WORK REQUEST: The lines below that include "MoneiClientUserAgentTest" are to be found and copied.

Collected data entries

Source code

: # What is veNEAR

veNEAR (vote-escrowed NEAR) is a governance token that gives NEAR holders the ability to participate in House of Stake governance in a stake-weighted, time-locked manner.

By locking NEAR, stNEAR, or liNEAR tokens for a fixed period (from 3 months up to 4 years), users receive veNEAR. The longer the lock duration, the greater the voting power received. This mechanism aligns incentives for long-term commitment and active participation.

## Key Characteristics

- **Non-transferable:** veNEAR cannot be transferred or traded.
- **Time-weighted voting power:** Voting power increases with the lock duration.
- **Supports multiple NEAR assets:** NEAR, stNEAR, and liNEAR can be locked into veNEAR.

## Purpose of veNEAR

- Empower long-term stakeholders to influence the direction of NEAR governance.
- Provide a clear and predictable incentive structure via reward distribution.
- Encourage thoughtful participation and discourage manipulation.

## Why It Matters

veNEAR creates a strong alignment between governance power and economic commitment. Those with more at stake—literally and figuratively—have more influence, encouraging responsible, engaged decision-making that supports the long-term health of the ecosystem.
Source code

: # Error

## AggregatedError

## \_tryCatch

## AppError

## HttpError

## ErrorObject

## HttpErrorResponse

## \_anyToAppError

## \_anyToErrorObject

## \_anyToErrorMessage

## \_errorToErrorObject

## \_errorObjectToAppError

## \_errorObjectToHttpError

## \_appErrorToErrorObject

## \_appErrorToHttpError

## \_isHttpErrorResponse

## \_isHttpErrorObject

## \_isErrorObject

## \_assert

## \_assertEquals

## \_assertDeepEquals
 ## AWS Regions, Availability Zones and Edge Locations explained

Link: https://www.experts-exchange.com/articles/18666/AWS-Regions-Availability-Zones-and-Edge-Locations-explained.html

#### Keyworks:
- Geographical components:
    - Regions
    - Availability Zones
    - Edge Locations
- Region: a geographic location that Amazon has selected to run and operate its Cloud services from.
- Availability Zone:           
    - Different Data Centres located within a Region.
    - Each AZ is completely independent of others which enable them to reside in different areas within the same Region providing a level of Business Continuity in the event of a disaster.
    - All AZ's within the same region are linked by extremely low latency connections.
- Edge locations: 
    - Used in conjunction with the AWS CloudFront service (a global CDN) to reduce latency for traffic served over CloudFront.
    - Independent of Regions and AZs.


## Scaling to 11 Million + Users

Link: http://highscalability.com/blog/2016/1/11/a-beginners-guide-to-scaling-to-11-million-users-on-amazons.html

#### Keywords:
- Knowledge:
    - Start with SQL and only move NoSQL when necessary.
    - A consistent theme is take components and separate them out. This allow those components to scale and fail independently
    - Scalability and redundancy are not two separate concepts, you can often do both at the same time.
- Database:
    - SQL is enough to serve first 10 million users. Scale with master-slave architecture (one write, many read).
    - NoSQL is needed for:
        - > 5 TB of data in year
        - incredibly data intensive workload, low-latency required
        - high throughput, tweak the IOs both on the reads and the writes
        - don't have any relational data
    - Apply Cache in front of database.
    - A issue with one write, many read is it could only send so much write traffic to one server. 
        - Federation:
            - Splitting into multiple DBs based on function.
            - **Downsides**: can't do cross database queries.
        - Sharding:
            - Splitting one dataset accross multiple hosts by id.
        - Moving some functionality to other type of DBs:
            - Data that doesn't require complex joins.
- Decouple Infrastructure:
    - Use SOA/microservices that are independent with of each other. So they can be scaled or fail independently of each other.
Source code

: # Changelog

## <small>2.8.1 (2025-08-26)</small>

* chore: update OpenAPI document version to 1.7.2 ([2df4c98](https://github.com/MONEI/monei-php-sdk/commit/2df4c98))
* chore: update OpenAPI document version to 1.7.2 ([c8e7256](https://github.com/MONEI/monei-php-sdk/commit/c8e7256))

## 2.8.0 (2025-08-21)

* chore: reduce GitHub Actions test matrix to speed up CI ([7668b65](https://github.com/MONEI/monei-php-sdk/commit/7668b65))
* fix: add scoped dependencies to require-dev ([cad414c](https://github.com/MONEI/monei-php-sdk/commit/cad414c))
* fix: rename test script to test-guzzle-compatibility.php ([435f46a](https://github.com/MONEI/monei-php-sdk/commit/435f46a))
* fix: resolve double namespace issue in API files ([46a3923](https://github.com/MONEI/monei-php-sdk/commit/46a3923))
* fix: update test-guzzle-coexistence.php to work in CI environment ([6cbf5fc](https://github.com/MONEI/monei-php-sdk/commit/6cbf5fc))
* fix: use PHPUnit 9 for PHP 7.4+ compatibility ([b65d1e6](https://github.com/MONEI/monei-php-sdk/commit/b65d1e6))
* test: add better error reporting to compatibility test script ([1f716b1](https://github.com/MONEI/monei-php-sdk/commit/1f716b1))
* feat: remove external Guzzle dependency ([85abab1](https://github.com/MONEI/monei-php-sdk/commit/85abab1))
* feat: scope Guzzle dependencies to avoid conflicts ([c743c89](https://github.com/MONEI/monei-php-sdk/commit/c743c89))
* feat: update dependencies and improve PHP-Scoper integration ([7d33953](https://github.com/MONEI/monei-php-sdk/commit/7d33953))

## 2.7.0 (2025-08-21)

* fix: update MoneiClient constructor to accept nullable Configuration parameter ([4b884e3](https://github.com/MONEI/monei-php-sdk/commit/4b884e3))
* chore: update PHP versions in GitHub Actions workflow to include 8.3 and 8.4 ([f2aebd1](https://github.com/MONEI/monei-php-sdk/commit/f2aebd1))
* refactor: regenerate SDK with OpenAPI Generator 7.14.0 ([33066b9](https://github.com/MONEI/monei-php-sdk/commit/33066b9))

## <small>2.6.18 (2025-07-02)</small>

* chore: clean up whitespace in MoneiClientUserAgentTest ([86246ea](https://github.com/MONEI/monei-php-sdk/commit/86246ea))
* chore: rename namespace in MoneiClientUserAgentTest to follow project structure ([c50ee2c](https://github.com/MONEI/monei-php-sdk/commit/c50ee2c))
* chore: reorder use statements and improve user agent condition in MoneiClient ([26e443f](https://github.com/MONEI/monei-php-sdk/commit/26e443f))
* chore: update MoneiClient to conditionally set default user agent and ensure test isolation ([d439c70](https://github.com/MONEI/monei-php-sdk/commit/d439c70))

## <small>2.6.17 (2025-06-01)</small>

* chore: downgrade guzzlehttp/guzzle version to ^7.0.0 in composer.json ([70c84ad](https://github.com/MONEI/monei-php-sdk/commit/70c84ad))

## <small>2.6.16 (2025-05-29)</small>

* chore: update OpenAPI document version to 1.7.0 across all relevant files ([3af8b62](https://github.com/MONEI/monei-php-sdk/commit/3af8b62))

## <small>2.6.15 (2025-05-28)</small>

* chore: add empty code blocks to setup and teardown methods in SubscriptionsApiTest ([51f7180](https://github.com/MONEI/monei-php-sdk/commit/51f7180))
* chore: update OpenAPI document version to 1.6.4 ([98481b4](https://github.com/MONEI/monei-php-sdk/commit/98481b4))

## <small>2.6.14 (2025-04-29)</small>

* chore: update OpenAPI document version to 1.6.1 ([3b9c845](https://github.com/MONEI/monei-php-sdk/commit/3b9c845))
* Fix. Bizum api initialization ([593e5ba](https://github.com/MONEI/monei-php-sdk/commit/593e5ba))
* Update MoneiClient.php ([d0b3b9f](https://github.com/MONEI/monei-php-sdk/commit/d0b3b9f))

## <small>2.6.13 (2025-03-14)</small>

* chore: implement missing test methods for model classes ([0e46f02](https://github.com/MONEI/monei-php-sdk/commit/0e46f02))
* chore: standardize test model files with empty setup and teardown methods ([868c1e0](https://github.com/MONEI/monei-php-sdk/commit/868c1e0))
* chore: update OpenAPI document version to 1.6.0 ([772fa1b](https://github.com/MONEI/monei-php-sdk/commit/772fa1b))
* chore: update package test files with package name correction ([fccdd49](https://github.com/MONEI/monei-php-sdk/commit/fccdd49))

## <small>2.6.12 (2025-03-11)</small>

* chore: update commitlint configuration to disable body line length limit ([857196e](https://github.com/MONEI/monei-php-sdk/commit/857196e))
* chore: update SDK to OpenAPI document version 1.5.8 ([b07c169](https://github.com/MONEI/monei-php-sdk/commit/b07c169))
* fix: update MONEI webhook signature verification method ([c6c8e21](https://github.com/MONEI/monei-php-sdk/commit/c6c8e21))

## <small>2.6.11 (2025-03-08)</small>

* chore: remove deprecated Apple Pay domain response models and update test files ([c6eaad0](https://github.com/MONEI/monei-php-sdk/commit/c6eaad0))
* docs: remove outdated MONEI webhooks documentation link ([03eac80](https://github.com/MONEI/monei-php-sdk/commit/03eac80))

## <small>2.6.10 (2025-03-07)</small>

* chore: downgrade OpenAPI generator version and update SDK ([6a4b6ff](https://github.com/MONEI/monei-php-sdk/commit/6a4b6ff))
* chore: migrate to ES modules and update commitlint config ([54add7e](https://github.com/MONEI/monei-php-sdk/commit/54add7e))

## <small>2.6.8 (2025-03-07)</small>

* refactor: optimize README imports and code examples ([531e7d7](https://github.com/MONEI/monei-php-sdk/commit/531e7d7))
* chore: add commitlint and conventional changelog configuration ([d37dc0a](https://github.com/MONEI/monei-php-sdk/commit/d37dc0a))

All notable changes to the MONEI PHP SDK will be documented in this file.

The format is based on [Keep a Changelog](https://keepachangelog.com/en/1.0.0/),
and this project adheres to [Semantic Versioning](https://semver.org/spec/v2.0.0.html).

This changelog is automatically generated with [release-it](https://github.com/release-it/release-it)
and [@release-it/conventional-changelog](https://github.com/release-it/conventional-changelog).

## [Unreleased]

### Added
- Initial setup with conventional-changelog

RESPONSE FOR THIS EXERCISE:
* chore: clean up whitespace in MoneiClientUserAgentTest ([86246ea](https://github.com/MONEI/monei-php-sdk/commit/86246ea))
* chore: rename namespace in MoneiClientUserAgentTest to follow project structure ([c50ee2c](https://github.com/MONEI/monei-php-sdk/commit/c50ee2c))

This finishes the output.